What's your excuse? Amputees show no limits at Va. CrossFit gym
VIENNA, Va. - CrossFit is a certifiable phenomenon with over 13,000 gyms worldwide. A lot of athletes use CrossFit workouts to get back into shape after injury.
But CrossFit Rubicon in Vienna is using the workouts to help some of their athletes regain their fitness after injuries sustained not on the playing field, but on the battlefield.
This gym is like all of the other CrossFit gyms across the globe, but what sets this place apart from the rest is the makeup of their membership.
"Rubicon is like family because there is such a diverse group of athletes here," said retired Air Force Captain Sarah Evans, who has had her left leg amputated. "You see a little bit of everything."
The gym has everyone from soccer moms to former college athletes to amputees, such as Rubicon coach and vice chairman Jason Sturm.
"They don't know if I'm comfortable in my own skin or if they are able to ask me questions about it or if they should just ignore that I'm missing a leg, and here we can joke about it," said Evans.

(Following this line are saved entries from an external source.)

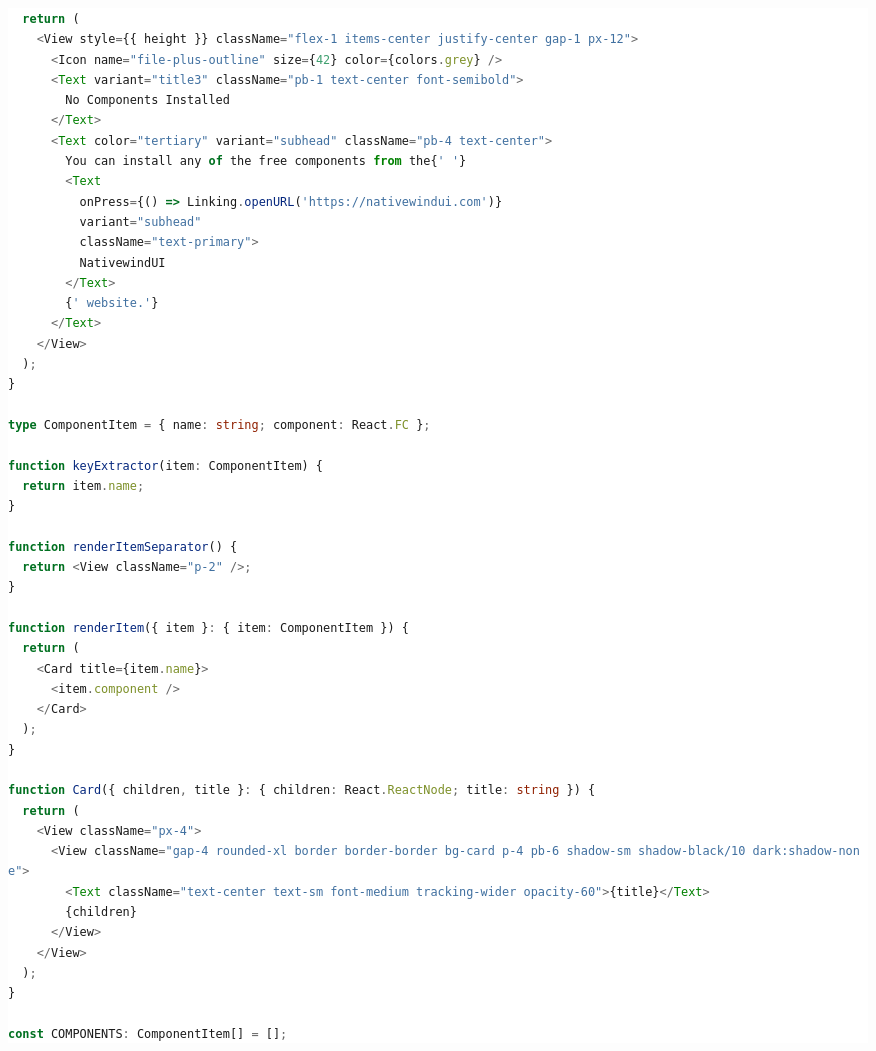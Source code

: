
 ```typescript
  return (
    <View style={{ height }} className="flex-1 items-center justify-center gap-1 px-12">
      <Icon name="file-plus-outline" size={42} color={colors.grey} />
      <Text variant="title3" className="pb-1 text-center font-semibold">
        No Components Installed
      </Text>
      <Text color="tertiary" variant="subhead" className="pb-4 text-center">
        You can install any of the free components from the{' '}
        <Text
          onPress={() => Linking.openURL('https://nativewindui.com')}
          variant="subhead"
          className="text-primary">
          NativewindUI
        </Text>
        {' website.'}
      </Text>
    </View>
  );
}

type ComponentItem = { name: string; component: React.FC };

function keyExtractor(item: ComponentItem) {
  return item.name;
}

function renderItemSeparator() {
  return <View className="p-2" />;
}

function renderItem({ item }: { item: ComponentItem }) {
  return (
    <Card title={item.name}>
      <item.component />
    </Card>
  );
}

function Card({ children, title }: { children: React.ReactNode; title: string }) {
  return (
    <View className="px-4">
      <View className="gap-4 rounded-xl border border-border bg-card p-4 pb-6 shadow-sm shadow-black/10 dark:shadow-none">
        <Text className="text-center text-sm font-medium tracking-wider opacity-60">{title}</Text>
        {children}
      </View>
    </View>
  );
}

const COMPONENTS: ComponentItem[] = [];
```
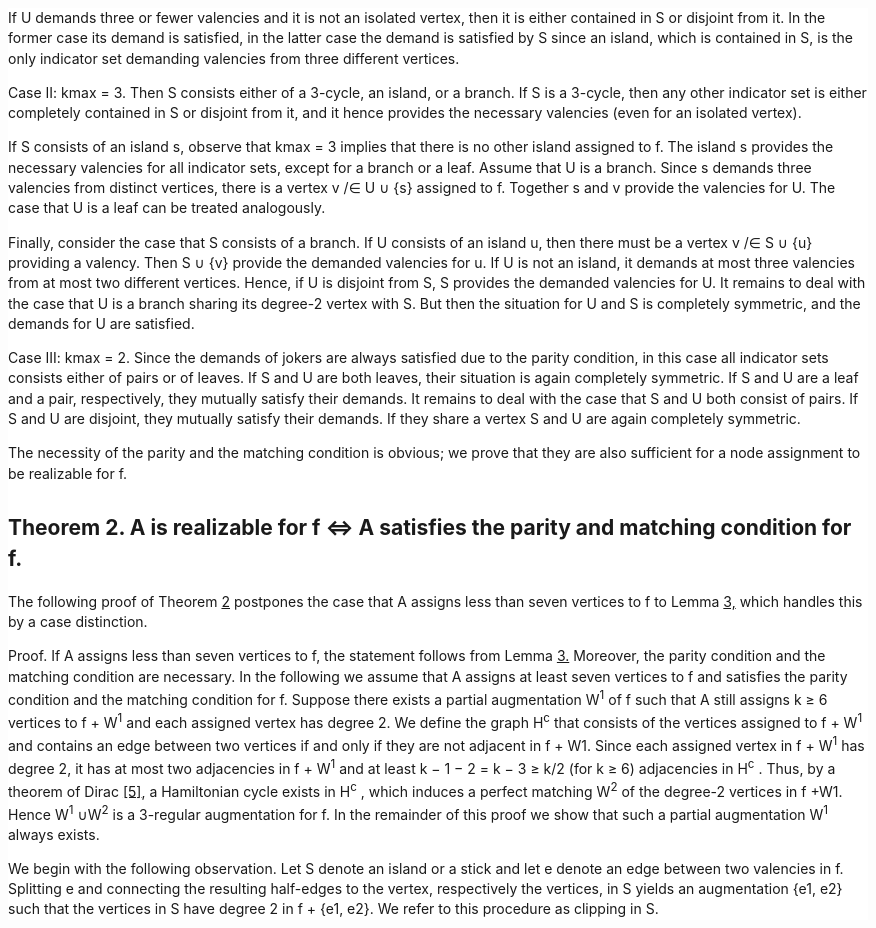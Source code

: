 If U demands three or fewer valencies and it is not an isolated vertex, then it is either contained in S or disjoint from it. In the former case its demand is satisfied, in the latter case the demand is satisfied by S since an island, which is contained in S, is the only indicator set demanding valencies from three different vertices.

Case II: kmax = 3. Then S consists either of a 3-cycle, an island, or a branch. If S is a 3-cycle, then any other indicator set is either completely contained in S or disjoint from it, and it hence provides the necessary valencies (even for an isolated vertex).

If S consists of an island s, observe that kmax = 3 implies that there is no other island assigned to f. The island s provides the necessary valencies for all indicator sets, except for a branch or a leaf. Assume that U is a branch. Since s demands three valencies from distinct vertices, there is a vertex v /∈ U ∪ {s} assigned to f. Together s and v provide the valencies for U. The case that U is a leaf can be treated analogously.

Finally, consider the case that S consists of a branch. If U consists of an island u, then there must be a vertex v /∈ S ∪ {u} providing a valency. Then S ∪ {v} provide the demanded valencies for u. If U is not an island, it demands at most three valencies from at most two different vertices. Hence, if U is disjoint from S, S provides the demanded valencies for U. It remains to deal with the case that U is a branch sharing its degree-2 vertex with S. But then the situation for U and S is completely symmetric, and the demands for U are satisfied.

Case III: kmax = 2. Since the demands of jokers are always satisfied due to the parity condition, in this case all indicator sets consists either of pairs or of leaves. If S and U are both leaves, their situation is again completely symmetric. If S and U are a leaf and a pair, respectively, they mutually satisfy their demands. It remains to deal with the case that S and U both consist of pairs. If S and U are disjoint, they mutually satisfy their demands. If they share a vertex S and U are again completely symmetric.

The necessity of the parity and the matching condition is obvious; we prove that they are also sufficient for a node assignment to be realizable for f.

## <span id="page-4-0"></span>Theorem 2. A is realizable for f ⇔ A satisfies the parity and matching condition for f.

The following proof of Theorem [2](#page-4-0) postpones the case that A assigns less than seven vertices to f to Lemma [3,](#page-5-0) which handles this by a case distinction.

Proof. If A assigns less than seven vertices to f, the statement follows from Lemma [3.](#page-5-0) Moreover, the parity condition and the matching condition are necessary. In the following we assume that A assigns at least seven vertices to f and satisfies the parity condition and the matching condition for f. Suppose there exists a partial augmentation W<sup>1</sup> of f such that A still assigns k ≥ 6 vertices to f + W<sup>1</sup> and each assigned vertex has degree 2. We define the graph H<sup>c</sup> that consists of the vertices assigned to f + W<sup>1</sup> and contains an edge between two vertices if and only if they are not adjacent in f + W1. Since each assigned vertex in f + W<sup>1</sup> has degree 2, it has at most two adjacencies in f + W<sup>1</sup> and at least k − 1 − 2 = k − 3 ≥ k/2 (for k ≥ 6) adjacencies in H<sup>c</sup> . Thus, by a theorem of Dirac [\[5\]](#page-28-4), a Hamiltonian cycle exists in H<sup>c</sup> , which induces a perfect matching W<sup>2</sup> of the degree-2 vertices in f +W1. Hence W<sup>1</sup> ∪W<sup>2</sup> is a 3-regular augmentation for f. In the remainder of this proof we show that such a partial augmentation W<sup>1</sup> always exists.

We begin with the following observation. Let S denote an island or a stick and let e denote an edge between two valencies in f. Splitting e and connecting the resulting half-edges to the vertex, respectively the vertices, in S yields an augmentation {e1, e2} such that the vertices in S have degree 2 in f + {e1, e2}. We refer to this procedure as clipping in S.
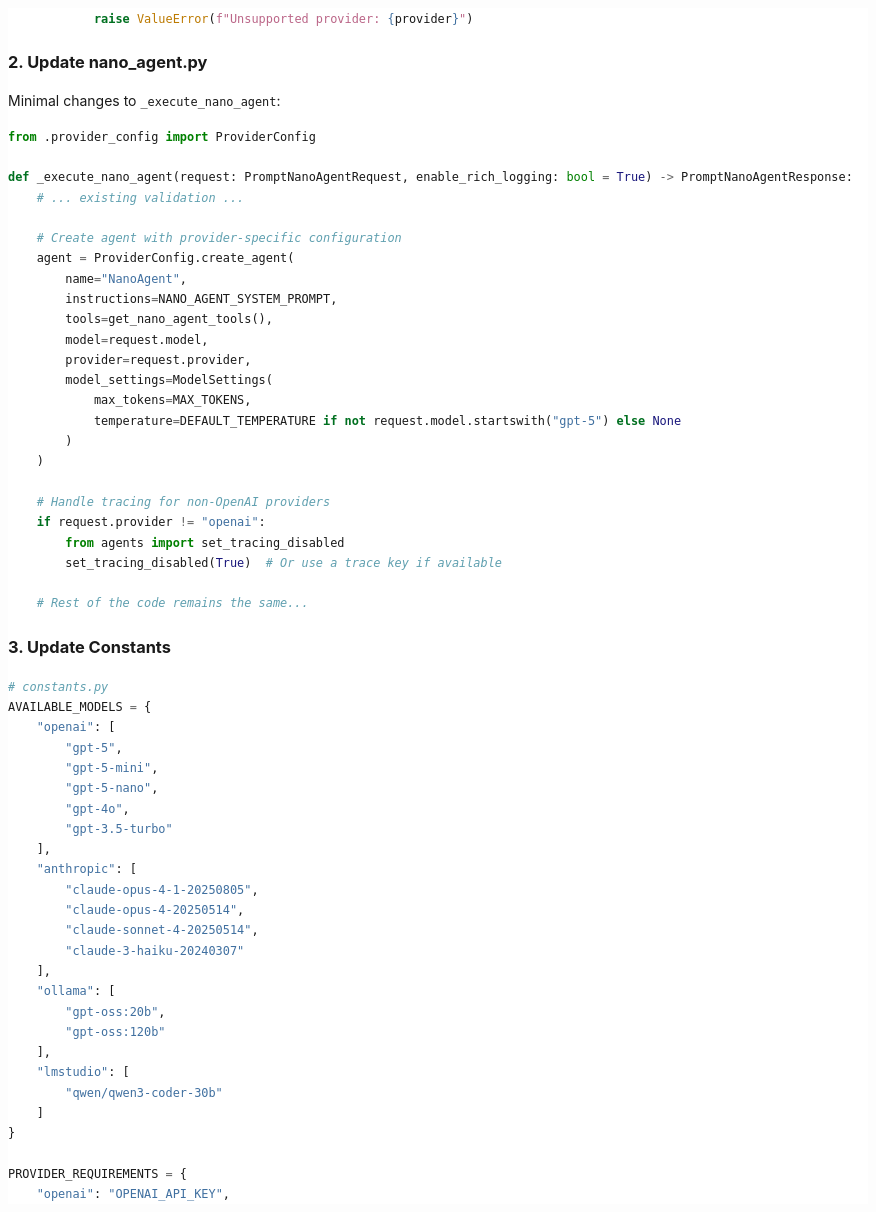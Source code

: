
 ```python
            raise ValueError(f"Unsupported provider: {provider}")
```

### 2. Update nano_agent.py

Minimal changes to `_execute_nano_agent`:

```python
from .provider_config import ProviderConfig

def _execute_nano_agent(request: PromptNanoAgentRequest, enable_rich_logging: bool = True) -> PromptNanoAgentResponse:
    # ... existing validation ...
    
    # Create agent with provider-specific configuration
    agent = ProviderConfig.create_agent(
        name="NanoAgent",
        instructions=NANO_AGENT_SYSTEM_PROMPT,
        tools=get_nano_agent_tools(),
        model=request.model,
        provider=request.provider,
        model_settings=ModelSettings(
            max_tokens=MAX_TOKENS,
            temperature=DEFAULT_TEMPERATURE if not request.model.startswith("gpt-5") else None
        )
    )
    
    # Handle tracing for non-OpenAI providers
    if request.provider != "openai":
        from agents import set_tracing_disabled
        set_tracing_disabled(True)  # Or use a trace key if available
    
    # Rest of the code remains the same...
```

### 3. Update Constants

```python
# constants.py
AVAILABLE_MODELS = {
    "openai": [
        "gpt-5",
        "gpt-5-mini",
        "gpt-5-nano",
        "gpt-4o",
        "gpt-3.5-turbo"
    ],
    "anthropic": [
        "claude-opus-4-1-20250805",
        "claude-opus-4-20250514",
        "claude-sonnet-4-20250514",
        "claude-3-haiku-20240307"
    ],
    "ollama": [
        "gpt-oss:20b",
        "gpt-oss:120b"
    ],
    "lmstudio": [
        "qwen/qwen3-coder-30b"
    ]
}

PROVIDER_REQUIREMENTS = {
    "openai": "OPENAI_API_KEY",
```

Sturm often jokes around with Evans.
"Just earlier, Jason was like, 'So what are you going to do for your ground and overhead. Are you going to do a split jerk?' A split jerk is where you split your legs," Evans said. "I feel like some other people wouldn't feel comfortable about making that joke with me because they feel that they would offend me or hurt my feelings and we don't have that here."
Sturm can joke about their injuries because he has lived it.
"Shrapnel about the size of a golf ball came through the back of my leg," he said. "You have two bones in the lower part of your leg - you have your tibia and your fibula. It hit my fibula and acted like dynamite and blew my whole lower leg apart."
He doesn't just preach to these athletes that they can achieve anything. He is proof. Strum has turned himself into a world-class bobsledder.
"It was an absolute rush," he said.
In his first competition as a sled driver, he won the Parabobsled World Cup. But don't call him an inspiration.
"I personally don't like the word inspiration," Sturm said. "I want to motivate you to do something and not inspire you to feel something."
He has his days where he thinks he can't do another rep. But when his head is down, he has a permanent reminder to pick himself up - a tattoo that reads, "Reject your sense of injury and the injury itself disappears."
"It will remind me to stop doing it," said Sturm. "Stand up, you're not injured. Yeah, you are missing a limb, but you're not injured. You're completely fine. Get up, do work."
Anyone who questions the motivating power of this gym should talk to Evans.
"About four years ago, I was diagnosed with Stage 3 bone cancer," she told us. "It was in my pelvis. I finished up my cancer treatment, which involved chemotherapy and radiation, and then eventual amputation of my leg to get rid of the cancer."
She has trained with CrossFit since her amputation. She hates taking time off. Recently, she was away from the gym for three months, but it was all for a good reason.
"I'm currently pregnant, which is a huge surprise," Evans said.
She is pregnant and had her left leg amputated up to the hip. Yet she is at the gym lifting.
What is your excuse for skipping the gym today?
"It takes away that hesitation of 'I don't really think I can do 75 snatches for time today,'" Sturm said. "Well, Jason did it and he did it with broken ribs and one leg. Really don't have much of an excuse."
CrossFit Rubicon has a non-profit called the Adaptive Athlete Alliance and they have a program through the Department of Veteran Affairs that gives six months free training to any wounded veteran. That is a $1,200 value and they are trying to get more veterans to join their gym.
The big thing is they don't separate. Everyone works out together and they are all part of the same community.